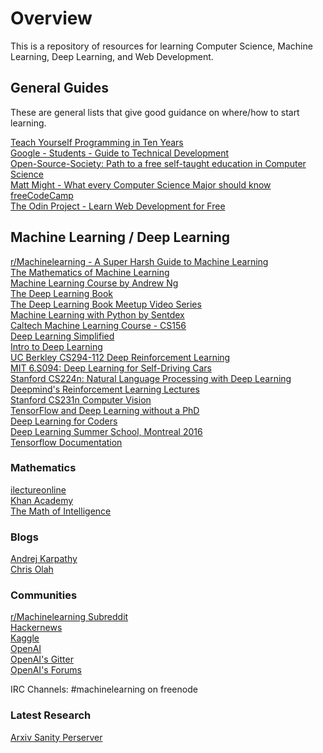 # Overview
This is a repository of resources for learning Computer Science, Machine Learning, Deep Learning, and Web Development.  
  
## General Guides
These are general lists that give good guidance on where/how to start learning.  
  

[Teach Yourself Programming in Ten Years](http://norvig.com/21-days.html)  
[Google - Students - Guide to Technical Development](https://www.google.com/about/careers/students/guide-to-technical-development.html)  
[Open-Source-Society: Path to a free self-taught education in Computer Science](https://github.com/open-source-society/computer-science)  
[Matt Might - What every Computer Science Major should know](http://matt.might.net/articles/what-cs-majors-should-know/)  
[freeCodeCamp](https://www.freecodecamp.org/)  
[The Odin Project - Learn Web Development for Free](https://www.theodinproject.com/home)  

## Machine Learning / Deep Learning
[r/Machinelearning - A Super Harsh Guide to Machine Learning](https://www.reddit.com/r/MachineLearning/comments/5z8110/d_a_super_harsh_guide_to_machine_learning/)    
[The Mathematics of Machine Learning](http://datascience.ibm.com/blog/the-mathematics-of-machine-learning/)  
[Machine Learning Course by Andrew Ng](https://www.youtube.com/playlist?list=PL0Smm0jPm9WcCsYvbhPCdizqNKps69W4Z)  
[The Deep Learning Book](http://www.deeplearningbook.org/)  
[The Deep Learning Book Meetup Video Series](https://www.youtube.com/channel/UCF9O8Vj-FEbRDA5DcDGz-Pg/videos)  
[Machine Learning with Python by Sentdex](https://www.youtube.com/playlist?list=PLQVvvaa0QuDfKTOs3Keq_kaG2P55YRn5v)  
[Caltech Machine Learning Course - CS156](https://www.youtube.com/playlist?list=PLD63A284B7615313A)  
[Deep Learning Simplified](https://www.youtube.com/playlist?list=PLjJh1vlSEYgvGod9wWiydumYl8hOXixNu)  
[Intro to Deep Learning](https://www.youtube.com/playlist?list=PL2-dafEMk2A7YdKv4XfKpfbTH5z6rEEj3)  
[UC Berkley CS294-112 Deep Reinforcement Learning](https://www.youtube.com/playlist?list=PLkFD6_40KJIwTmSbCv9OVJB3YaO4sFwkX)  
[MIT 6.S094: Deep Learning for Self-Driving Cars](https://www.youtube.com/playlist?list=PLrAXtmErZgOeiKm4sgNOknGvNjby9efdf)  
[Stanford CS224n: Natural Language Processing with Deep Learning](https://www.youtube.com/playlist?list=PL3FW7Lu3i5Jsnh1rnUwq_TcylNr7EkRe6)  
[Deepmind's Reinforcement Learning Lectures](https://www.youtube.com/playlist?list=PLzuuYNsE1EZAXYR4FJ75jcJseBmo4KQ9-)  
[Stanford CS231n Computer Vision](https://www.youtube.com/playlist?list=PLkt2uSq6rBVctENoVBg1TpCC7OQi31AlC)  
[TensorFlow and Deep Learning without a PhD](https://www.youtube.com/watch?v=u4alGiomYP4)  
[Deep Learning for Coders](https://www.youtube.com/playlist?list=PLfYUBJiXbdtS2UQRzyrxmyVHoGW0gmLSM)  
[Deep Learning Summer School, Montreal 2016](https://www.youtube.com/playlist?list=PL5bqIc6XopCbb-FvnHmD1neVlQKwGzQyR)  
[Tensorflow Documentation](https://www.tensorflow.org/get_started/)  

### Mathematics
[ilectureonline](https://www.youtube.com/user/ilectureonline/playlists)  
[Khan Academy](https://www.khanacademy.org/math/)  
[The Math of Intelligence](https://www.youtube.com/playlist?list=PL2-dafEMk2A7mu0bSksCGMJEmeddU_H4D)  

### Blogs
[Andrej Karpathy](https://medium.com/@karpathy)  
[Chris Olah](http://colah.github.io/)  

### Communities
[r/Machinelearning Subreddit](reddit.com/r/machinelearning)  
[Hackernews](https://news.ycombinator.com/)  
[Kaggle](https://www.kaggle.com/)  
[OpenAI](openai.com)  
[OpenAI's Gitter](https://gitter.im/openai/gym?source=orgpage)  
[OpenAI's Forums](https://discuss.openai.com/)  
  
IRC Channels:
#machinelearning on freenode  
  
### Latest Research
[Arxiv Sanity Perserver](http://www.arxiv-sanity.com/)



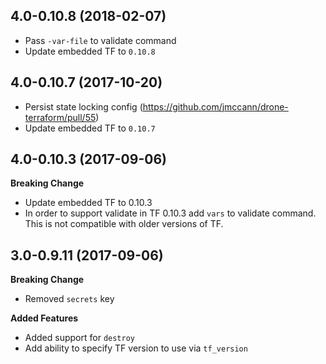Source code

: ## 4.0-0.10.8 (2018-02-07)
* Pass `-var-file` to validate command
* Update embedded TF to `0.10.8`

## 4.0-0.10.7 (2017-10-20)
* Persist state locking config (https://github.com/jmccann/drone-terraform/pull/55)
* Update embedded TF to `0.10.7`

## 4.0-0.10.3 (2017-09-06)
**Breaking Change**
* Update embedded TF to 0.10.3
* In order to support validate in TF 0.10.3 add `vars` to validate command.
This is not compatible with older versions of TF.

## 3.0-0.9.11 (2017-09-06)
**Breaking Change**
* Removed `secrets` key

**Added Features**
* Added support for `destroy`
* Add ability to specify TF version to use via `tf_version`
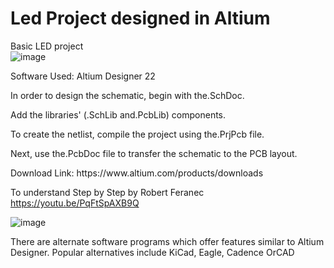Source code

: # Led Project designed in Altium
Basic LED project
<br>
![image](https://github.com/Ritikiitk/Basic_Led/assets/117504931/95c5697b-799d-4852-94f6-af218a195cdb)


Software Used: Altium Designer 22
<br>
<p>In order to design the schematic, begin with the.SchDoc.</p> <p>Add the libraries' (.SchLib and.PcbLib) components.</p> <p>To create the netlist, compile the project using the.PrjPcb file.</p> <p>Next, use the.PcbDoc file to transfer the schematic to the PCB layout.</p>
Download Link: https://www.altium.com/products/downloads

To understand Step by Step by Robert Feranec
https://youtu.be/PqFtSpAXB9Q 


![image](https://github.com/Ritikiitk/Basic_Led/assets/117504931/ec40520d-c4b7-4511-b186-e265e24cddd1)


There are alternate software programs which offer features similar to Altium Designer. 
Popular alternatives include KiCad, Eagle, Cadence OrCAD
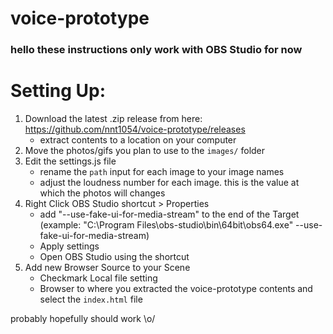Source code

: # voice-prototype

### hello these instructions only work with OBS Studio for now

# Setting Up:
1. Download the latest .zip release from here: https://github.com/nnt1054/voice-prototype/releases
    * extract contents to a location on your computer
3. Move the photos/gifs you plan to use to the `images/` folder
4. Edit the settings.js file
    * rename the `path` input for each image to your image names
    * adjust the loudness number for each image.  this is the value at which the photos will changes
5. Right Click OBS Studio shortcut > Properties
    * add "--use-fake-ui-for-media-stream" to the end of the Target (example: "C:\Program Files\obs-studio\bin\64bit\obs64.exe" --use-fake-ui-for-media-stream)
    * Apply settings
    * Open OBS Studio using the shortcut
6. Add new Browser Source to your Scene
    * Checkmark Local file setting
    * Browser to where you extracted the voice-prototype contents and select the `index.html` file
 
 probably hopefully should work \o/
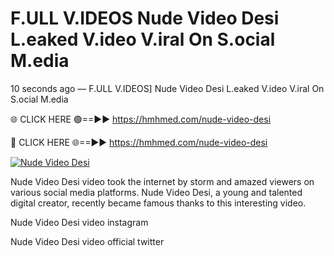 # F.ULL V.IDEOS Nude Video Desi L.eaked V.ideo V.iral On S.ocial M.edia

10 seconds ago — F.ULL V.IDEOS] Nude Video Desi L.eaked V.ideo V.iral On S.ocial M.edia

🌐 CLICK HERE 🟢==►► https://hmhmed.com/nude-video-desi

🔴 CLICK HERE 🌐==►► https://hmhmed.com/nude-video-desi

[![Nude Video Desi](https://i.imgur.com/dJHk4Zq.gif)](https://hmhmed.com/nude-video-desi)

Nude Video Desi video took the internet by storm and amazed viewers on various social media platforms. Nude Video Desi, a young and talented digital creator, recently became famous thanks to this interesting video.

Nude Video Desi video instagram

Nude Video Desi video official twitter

§ **Your objective**: Images are to be excluded, and each record above written out word for word.

§ **Task answer**:
 # Overview
This is a repository of resources for learning Computer Science, Machine Learning, Deep Learning, and Web Development.  
  
## General Guides
These are general lists that give good guidance on where/how to start learning.  
  

[Teach Yourself Programming in Ten Years](http://norvig.com/21-days.html)  
[Google - Students - Guide to Technical Development](https://www.google.com/about/careers/students/guide-to-technical-development.html)  
[Open-Source-Society: Path to a free self-taught education in Computer Science](https://github.com/open-source-society/computer-science)  
[Matt Might - What every Computer Science Major should know](http://matt.might.net/articles/what-cs-majors-should-know/)  
[freeCodeCamp](https://www.freecodecamp.org/)  
[The Odin Project - Learn Web Development for Free](https://www.theodinproject.com/home)  

## Machine Learning / Deep Learning
[r/Machinelearning - A Super Harsh Guide to Machine Learning](https://www.reddit.com/r/MachineLearning/comments/5z8110/d_a_super_harsh_guide_to_machine_learning/)    
[The Mathematics of Machine Learning](http://datascience.ibm.com/blog/the-mathematics-of-machine-learning/)  
[Machine Learning Course by Andrew Ng](https://www.youtube.com/playlist?list=PL0Smm0jPm9WcCsYvbhPCdizqNKps69W4Z)  
[The Deep Learning Book](http://www.deeplearningbook.org/)  
[The Deep Learning Book Meetup Video Series](https://www.youtube.com/channel/UCF9O8Vj-FEbRDA5DcDGz-Pg/videos)  
[Machine Learning with Python by Sentdex](https://www.youtube.com/playlist?list=PLQVvvaa0QuDfKTOs3Keq_kaG2P55YRn5v)  
[Caltech Machine Learning Course - CS156](https://www.youtube.com/playlist?list=PLD63A284B7615313A)  
[Deep Learning Simplified](https://www.youtube.com/playlist?list=PLjJh1vlSEYgvGod9wWiydumYl8hOXixNu)  
[Intro to Deep Learning](https://www.youtube.com/playlist?list=PL2-dafEMk2A7YdKv4XfKpfbTH5z6rEEj3)  
[UC Berkley CS294-112 Deep Reinforcement Learning](https://www.youtube.com/playlist?list=PLkFD6_40KJIwTmSbCv9OVJB3YaO4sFwkX)  
[MIT 6.S094: Deep Learning for Self-Driving Cars](https://www.youtube.com/playlist?list=PLrAXtmErZgOeiKm4sgNOknGvNjby9efdf)  
[Stanford CS224n: Natural Language Processing with Deep Learning](https://www.youtube.com/playlist?list=PL3FW7Lu3i5Jsnh1rnUwq_TcylNr7EkRe6)  
[Deepmind's Reinforcement Learning Lectures](https://www.youtube.com/playlist?list=PLzuuYNsE1EZAXYR4FJ75jcJseBmo4KQ9-)  
[Stanford CS231n Computer Vision](https://www.youtube.com/playlist?list=PLkt2uSq6rBVctENoVBg1TpCC7OQi31AlC)  
[TensorFlow and Deep Learning without a PhD](https://www.youtube.com/watch?v=u4alGiomYP4)  
[Deep Learning for Coders](https://www.youtube.com/playlist?list=PLfYUBJiXbdtS2UQRzyrxmyVHoGW0gmLSM)  
[Deep Learning Summer School, Montreal 2016](https://www.youtube.com/playlist?list=PL5bqIc6XopCbb-FvnHmD1neVlQKwGzQyR)  
[Tensorflow Documentation](https://www.tensorflow.org/get_started/)  

### Mathematics
[ilectureonline](https://www.youtube.com/user/ilectureonline/playlists)  
[Khan Academy](https://www.khanacademy.org/math/)  
[The Math of Intelligence](https://www.youtube.com/playlist?list=PL2-dafEMk2A7mu0bSksCGMJEmeddU_H4D)  

### Blogs
[Andrej Karpathy](https://medium.com/@karpathy)  
[Chris Olah](http://colah.github.io/)  

### Communities
[r/Machinelearning Subreddit](reddit.com/r/machinelearning)  
[Hackernews](https://news.ycombinator.com/)  
[Kaggle](https://www.kaggle.com/)  
[OpenAI](openai.com)  
[OpenAI's Gitter](https://gitter.im/openai/gym?source=orgpage)  
[OpenAI's Forums](https://discuss.openai.com/)  
  
IRC Channels:
#machinelearning on freenode  
  
### Latest Research
[Arxiv Sanity Perserver](http://www.arxiv-sanity.com/)



Source code

: ## 4.0-0.10.8 (2018-02-07)
* Pass `-var-file` to validate command
* Update embedded TF to `0.10.8`

## 4.0-0.10.7 (2017-10-20)
* Persist state locking config (https://github.com/jmccann/drone-terraform/pull/55)
* Update embedded TF to `0.10.7`

## 4.0-0.10.3 (2017-09-06)
**Breaking Change**
* Update embedded TF to 0.10.3
* In order to support validate in TF 0.10.3 add `vars` to validate command.
This is not compatible with older versions of TF.

## 3.0-0.9.11 (2017-09-06)
**Breaking Change**
* Removed `secrets` key

**Added Features**
* Added support for `destroy`
* Add ability to specify TF version to use via `tf_version`
Source code

: # Led Project designed in Altium
Basic LED project
<br>
![image](https://github.com/Ritikiitk/Basic_Led/assets/117504931/95c5697b-799d-4852-94f6-af218a195cdb)


Software Used: Altium Designer 22
<br>
<p>In order to design the schematic, begin with the.SchDoc.</p> <p>Add the libraries' (.SchLib and.PcbLib) components.</p> <p>To create the netlist, compile the project using the.PrjPcb file.</p> <p>Next, use the.PcbDoc file to transfer the schematic to the PCB layout.</p>
Download Link: https://www.altium.com/products/downloads

To understand Step by Step by Robert Feranec
https://youtu.be/PqFtSpAXB9Q 


![image](https://github.com/Ritikiitk/Basic_Led/assets/117504931/ec40520d-c4b7-4511-b186-e265e24cddd1)


There are alternate software programs which offer features similar to Altium Designer. 
Popular alternatives include KiCad, Eagle, Cadence OrCAD
Source code

: # voice-prototype

### hello these instructions only work with OBS Studio for now

# Setting Up:
1. Download the latest .zip release from here: https://github.com/nnt1054/voice-prototype/releases
    * extract contents to a location on your computer
3. Move the photos/gifs you plan to use to the `images/` folder
4. Edit the settings.js file
    * rename the `path` input for each image to your image names
    * adjust the loudness number for each image.  this is the value at which the photos will changes
5. Right Click OBS Studio shortcut > Properties
    * add "--use-fake-ui-for-media-stream" to the end of the Target (example: "C:\Program Files\obs-studio\bin\64bit\obs64.exe" --use-fake-ui-for-media-stream)
    * Apply settings
    * Open OBS Studio using the shortcut
6. Add new Browser Source to your Scene
    * Checkmark Local file setting
    * Browser to where you extracted the voice-prototype contents and select the `index.html` file
 
 probably hopefully should work \o/
 # F.ULL V.IDEOS Nude Video Desi L.eaked V.ideo V.iral On S.ocial M.edia

10 seconds ago — F.ULL V.IDEOS] Nude Video Desi L.eaked V.ideo V.iral On S.ocial M.edia

🌐 CLICK HERE 🟢==►► https://hmhmed.com/nude-video-desi

🔴 CLICK HERE 🌐==►► https://hmhmed.com/nude-video-desi

[![Nude Video Desi](https://i.imgur.com/dJHk4Zq.gif)](https://hmhmed.com/nude-video-desi)

Nude Video Desi video took the internet by storm and amazed viewers on various social media platforms. Nude Video Desi, a young and talented digital creator, recently became famous thanks to this interesting video.

Nude Video Desi video instagram

Nude Video Desi video official twitter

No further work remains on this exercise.